Provided entries Block Start

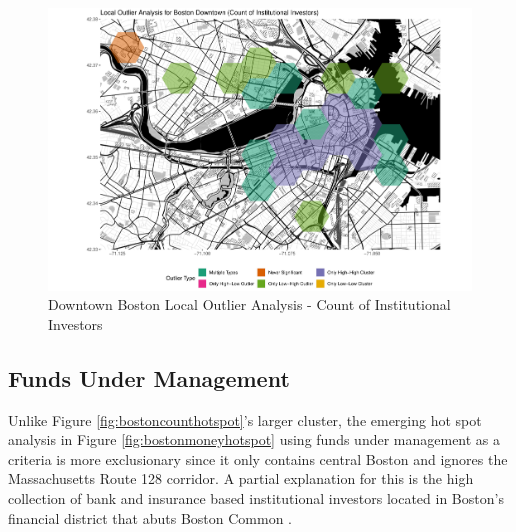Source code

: \begin{figure}
	\centering
	\includegraphics[width=1\linewidth]{Figures/ChapterIV/Bos_Count_LO_Downtown}
	\caption[Downtown Boston Local Outlier Analysis - Count of Institutional Investors 1999-2018]{Downtown Boston Local Outlier Analysis - Count of Institutional Investors}
	\label{fig:bostoncountlocaloutliercount_Downtown}
\end{figure}


\subsection{Funds Under Management}

Unlike Figure \ref{fig:bostoncounthotspot}'s larger cluster, the emerging hot spot analysis in Figure \ref{fig:bostonmoneyhotspot} using funds under management as a criteria is more exclusionary since it only contains central Boston and ignores the Massachusetts Route 128 corridor.  A partial explanation for this is the high collection of bank and insurance based institutional investors located in Boston's financial district that abuts Boston Common .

Provided entries Block End

— Task requirements —
Reproduce the records, all of them, word for word; omit the pictures.

— Answer to this task —
Source code

: \begin{figure}
	\centering
	\includegraphics[width=1\linewidth]{Figures/ChapterIV/Bos_Count_LO_Downtown}
	\caption[Downtown Boston Local Outlier Analysis - Count of Institutional Investors 1999-2018]{Downtown Boston Local Outlier Analysis - Count of Institutional Investors}
	\label{fig:bostoncountlocaloutliercount_Downtown}
\end{figure}


\subsection{Funds Under Management}

Unlike Figure \ref{fig:bostoncounthotspot}'s larger cluster, the emerging hot spot analysis in Figure \ref{fig:bostonmoneyhotspot} using funds under management as a criteria is more exclusionary since it only contains central Boston and ignores the Massachusetts Route 128 corridor.  A partial explanation for this is the high collection of bank and insurance based institutional investors located in Boston's financial district that abuts Boston Common .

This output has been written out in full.